If fingerprints match those of someone in DHS's biometric system, the new automated process notifies ICE. ICE evaluates each case to determine the individual's immigration status and takes appropriate enforcement action. This includes aliens who are in lawful status and those who are present without lawful authority. Once identified through fingerprint matching, ICE will respond with a priority placed on aliens convicted of the most serious offences first-such as those with convictions for major drug offences, murder, rape and kidnapping.

"The Secure Communities strategy provides ICE with an effective tool to identify criminal aliens in local custody," said Secure Communities Executive Director David Venturella. "Enhancing public safety is at the core of ICE's mission. Our goal is to use biometric information sharing to remove criminal aliens, preventing them from being released back into the community, with little or no additional burden on our law enforcement partners."

With the expansion of the biometric information sharing capability to these 5 Texas counties, ICE is now using it in 193 Texas jurisdictions. Across the country, ICE is using this capability in 553 jurisdictions in 29 states. ICE plans to be able to respond to leads generated through the biometric information sharing capability nationwide by 2013.

"The Scurry County Sheriff's Office is pleased to work side by side with Immigration and Customs Enforcement (ICE) and assist them in the removal of Criminal Aliens who victimize our communities," said Scurry County Sheriff Darren Jackson. "Like all groups of people, there are honest hard-working people who are in our country legally and do not pose a danger to citizens, and we appreciate and respect their contributions to our communities. This program targets those who violate the laws of this Country and State and create a burden for the local taxpayers. We believe that by working with ICE to remove this group of individuals from our communities we can truly make our streets and neighborhoods a safer place to live."

Since ICE began using this enhanced information sharing capability in October 2008, immigration officers have removed from the United States more than 10,800 criminal aliens convicted of Level 1 crimes, such as murder, rape and kidnapping. Additionally, ICE has removed more than 27,000 criminal aliens convicted of Level 2 and 3 crimes, including burglary and serious property crimes, which account for the majority of crimes committed by aliens. ICE does not regard aliens charged with, but not yet convicted of crimes, as "criminal aliens." Instead, a "criminal alien" is an alien convicted of a crime.

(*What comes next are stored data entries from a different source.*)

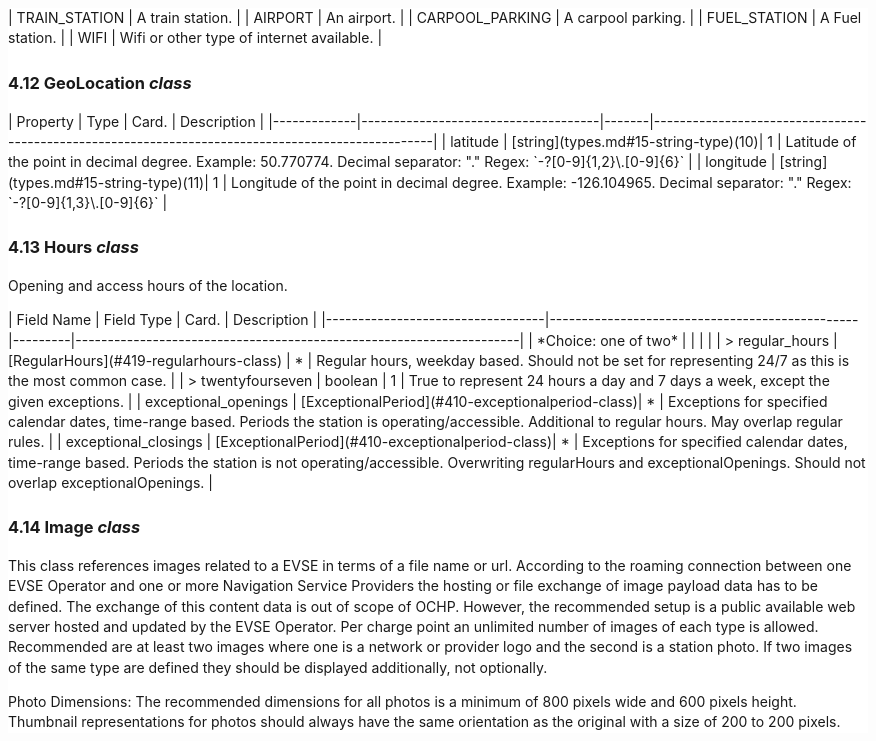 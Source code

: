 | TRAIN_STATION       | A train station.                                          |
| AIRPORT             | An airport.                                               |
| CARPOOL_PARKING     | A carpool parking.                                        |
| FUEL_STATION        | A Fuel station.                                           |
| WIFI                | Wifi or other type of internet available.                 |
<div></div>


### 4.12 GeoLocation *class*

<div></div>
| Property    | Type                                | Card. | Description                                                                                       |
|-------------|-------------------------------------|-------|---------------------------------------------------------------------------------------------------|
| latitude    | [string](types.md#15-string-type)(10)| 1     | Latitude of the point in decimal degree. Example: 50.770774. Decimal separator: "." Regex: `-?[0-9]{1,2}\.[0-9]{6}`        |
| longitude   | [string](types.md#15-string-type)(11)| 1     | Longitude of the point in decimal degree. Example: -126.104965. Decimal separator: "." Regex: `-?[0-9]{1,3}\.[0-9]{6}`     |
<div></div>


### 4.13 Hours *class*

Opening and access hours of the location.

<div></div>
| Field Name                       | Field Type                                     | Card.   | Description                                                         |
|----------------------------------|------------------------------------------------|---------|---------------------------------------------------------------------|
| *Choice: one of two*             |                                                |         |                                                                     |
|  > regular_hours                 |  [RegularHours](#419-regularhours-class)       |  *      |  Regular hours, weekday based. Should not be set for representing 24/7 as this is the most common case. |
|  > twentyfourseven               |  boolean                                       |  1      |  True to represent 24 hours a day and 7 days a week, except the given exceptions. |
| exceptional_openings             | [ExceptionalPeriod](#410-exceptionalperiod-class)| *     |  Exceptions for specified calendar dates, time-range based. Periods the station is operating/accessible. Additional to regular hours. May overlap regular rules. |
| exceptional_closings             | [ExceptionalPeriod](#410-exceptionalperiod-class)| *     |  Exceptions for specified calendar dates, time-range based. Periods the station is not operating/accessible. Overwriting regularHours and exceptionalOpenings. Should not overlap exceptionalOpenings. |
<div></div>


### 4.14 Image *class*

This class references images related to a EVSE in terms of a file name or url. According to the roaming connection between one EVSE Operator and one or more Navigation Service Providers the hosting or file exchange of image payload data has to be defined. The exchange of this content data is out of scope of OCHP. However, the recommended setup is a public available web server hosted and updated by the EVSE Operator. Per charge point an unlimited number of images of each type is allowed. Recommended are at least two images where one is a network or provider logo and the second is a station photo. If two images of the same type are defined they should be displayed additionally, not optionally.

Photo Dimensions: 
The recommended dimensions for all photos is a minimum of 800 pixels wide and 600 pixels height. Thumbnail representations for photos should always have the same orientation as the original with a size of 200 to 200 pixels.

In accordance with the Immigration and Nationality Act, ICE continues to take action on aliens subject to removal as resources permit.

The IDENT system is maintained by DHS's US-VISIT program and IAFIS is maintained by the FBI's Criminal Justice Information Services (CJIS).

"US-VISIT is proud to support ICE, helping provide decision makers with comprehensive, reliable information when and where they need it," said US-VISIT Director Robert Mocny. "By enhancing the interoperability of DHS's and the FBI's biometric systems, we are able to give federal, state and local decision makers information that helps them better protect our communities and our nation."

"Under this plan, ICE will be utilizing FBI system enhancements that allow improved information sharing at the state and local law enforcement level based on positive identification of incarcerated criminal aliens," said Daniel D. Roberts, assistant director of the FBI's CJIS Division. "Additionally, ICE and the FBI are working together to take advantage of the strong relationships already forged between the FBI and state and local law enforcement necessary to assist ICE in achieving its goals."